New Jersey producers are about to get a taste of IPM offered by private
consultants instead of through Cooperative Extension. This year 74 sweet-corn
growers have the opportunity to participate in private-sector IPM programs.
Brubaker Agronomic Consulting Service will contract with sweet-corn growers
in all central and southern counties south of Mercer and Monmouth. McConnell
Agronomies will be available in the southernmost counties of the state.
Producers will continue to pay a scouting fee, and the expectation is that
they will continue to reduce pesticide sprays by 25 percent.

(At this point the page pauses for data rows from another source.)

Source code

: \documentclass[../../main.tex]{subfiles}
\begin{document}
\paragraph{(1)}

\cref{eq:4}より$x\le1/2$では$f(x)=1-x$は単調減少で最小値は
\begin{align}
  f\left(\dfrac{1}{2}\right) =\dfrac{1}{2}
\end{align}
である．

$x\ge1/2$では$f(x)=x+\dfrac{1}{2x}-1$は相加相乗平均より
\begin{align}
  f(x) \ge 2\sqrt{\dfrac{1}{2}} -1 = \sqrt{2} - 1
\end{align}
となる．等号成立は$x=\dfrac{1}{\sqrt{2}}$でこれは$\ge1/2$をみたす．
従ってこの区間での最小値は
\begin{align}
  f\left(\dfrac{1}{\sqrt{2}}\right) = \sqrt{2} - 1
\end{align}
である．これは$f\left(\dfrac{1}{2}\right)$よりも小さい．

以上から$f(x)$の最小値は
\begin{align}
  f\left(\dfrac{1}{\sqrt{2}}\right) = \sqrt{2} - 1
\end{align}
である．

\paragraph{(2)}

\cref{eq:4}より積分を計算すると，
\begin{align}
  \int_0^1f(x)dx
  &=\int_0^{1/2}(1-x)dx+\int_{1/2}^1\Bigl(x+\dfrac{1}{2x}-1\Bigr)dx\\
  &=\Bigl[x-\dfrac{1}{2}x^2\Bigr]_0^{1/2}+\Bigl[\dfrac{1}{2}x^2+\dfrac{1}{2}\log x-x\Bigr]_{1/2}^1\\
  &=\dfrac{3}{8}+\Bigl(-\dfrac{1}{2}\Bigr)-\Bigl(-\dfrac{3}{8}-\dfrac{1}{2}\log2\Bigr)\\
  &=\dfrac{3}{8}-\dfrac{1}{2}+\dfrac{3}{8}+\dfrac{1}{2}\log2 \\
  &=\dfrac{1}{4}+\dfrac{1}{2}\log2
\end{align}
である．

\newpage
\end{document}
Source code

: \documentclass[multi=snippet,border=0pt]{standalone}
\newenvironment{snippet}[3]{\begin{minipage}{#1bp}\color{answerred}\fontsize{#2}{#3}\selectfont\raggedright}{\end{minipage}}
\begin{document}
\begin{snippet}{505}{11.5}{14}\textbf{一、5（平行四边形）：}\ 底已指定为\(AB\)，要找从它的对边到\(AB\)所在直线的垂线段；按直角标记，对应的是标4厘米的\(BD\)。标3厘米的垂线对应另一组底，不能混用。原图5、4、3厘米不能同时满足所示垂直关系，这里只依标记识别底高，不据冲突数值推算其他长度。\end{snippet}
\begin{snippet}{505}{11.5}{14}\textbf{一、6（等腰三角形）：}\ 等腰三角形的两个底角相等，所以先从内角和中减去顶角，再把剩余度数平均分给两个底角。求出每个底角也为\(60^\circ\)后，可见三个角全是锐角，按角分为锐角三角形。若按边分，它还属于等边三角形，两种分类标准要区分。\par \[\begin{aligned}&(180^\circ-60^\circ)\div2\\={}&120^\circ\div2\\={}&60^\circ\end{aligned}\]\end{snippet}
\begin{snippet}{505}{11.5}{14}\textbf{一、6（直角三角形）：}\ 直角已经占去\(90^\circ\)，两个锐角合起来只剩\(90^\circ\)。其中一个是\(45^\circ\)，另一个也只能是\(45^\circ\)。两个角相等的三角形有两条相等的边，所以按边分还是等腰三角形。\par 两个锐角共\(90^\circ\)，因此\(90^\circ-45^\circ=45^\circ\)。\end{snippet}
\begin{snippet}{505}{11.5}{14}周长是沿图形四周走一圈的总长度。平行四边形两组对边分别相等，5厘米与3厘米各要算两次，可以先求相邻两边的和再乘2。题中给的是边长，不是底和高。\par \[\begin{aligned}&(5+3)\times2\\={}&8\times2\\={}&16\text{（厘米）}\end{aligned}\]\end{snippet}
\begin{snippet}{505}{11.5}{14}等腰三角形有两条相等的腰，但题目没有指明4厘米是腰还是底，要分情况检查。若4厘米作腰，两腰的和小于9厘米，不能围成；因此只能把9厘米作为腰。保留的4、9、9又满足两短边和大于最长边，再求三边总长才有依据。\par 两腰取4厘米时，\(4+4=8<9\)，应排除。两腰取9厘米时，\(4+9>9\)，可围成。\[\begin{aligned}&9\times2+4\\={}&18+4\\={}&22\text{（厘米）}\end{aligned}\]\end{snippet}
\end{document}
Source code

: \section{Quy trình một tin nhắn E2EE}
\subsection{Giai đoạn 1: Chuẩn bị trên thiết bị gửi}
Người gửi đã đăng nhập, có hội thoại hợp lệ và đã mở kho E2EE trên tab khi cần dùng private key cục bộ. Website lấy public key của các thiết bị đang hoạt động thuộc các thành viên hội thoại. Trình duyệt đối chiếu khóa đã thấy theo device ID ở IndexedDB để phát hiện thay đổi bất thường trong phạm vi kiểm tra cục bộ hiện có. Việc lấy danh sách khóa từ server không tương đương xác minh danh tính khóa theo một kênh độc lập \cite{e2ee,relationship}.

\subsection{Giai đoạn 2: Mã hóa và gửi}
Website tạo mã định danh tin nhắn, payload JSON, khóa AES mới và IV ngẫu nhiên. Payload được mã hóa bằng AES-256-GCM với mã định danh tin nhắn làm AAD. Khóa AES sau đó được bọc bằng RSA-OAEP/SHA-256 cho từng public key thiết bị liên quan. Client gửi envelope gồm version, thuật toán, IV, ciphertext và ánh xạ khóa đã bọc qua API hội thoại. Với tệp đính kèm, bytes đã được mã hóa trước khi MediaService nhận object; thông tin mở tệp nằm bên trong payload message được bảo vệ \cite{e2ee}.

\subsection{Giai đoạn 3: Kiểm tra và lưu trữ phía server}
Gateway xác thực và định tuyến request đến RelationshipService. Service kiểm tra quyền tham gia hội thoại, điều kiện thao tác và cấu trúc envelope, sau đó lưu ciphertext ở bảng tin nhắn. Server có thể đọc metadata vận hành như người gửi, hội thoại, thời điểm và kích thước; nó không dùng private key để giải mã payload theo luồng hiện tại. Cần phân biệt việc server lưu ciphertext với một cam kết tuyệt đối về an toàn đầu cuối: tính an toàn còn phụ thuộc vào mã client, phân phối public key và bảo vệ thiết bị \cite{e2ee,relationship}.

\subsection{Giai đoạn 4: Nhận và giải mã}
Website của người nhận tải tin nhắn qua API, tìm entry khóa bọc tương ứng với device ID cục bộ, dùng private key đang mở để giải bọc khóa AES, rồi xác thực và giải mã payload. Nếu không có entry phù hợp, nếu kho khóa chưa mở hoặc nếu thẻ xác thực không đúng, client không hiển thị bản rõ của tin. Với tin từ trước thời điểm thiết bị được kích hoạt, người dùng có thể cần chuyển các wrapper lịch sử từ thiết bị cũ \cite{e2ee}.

Easing into the private sector has been a long-term goal of New Jersey's
sweet corn program, which began in 1972 with 12 participants. Until this
year, two program associates and 10 seasonal scouts have been responsible
for reading blacklight traps and using economic thresholds for such pests
as corn earworm, European corn borer, fall armyworm, sap beetles, corn smut,
and corn rust.
One reason for the transition is that the new consultants share an IPM
philosophy.
Don Prostak, coordinator of the New Jersey IPM Program, says, "This
shift will allow our Extension people time to do research on thresholds
and develop IPM for other crops. Our goal is that some day, standard
agricultural
practices and IPM will be one and the same."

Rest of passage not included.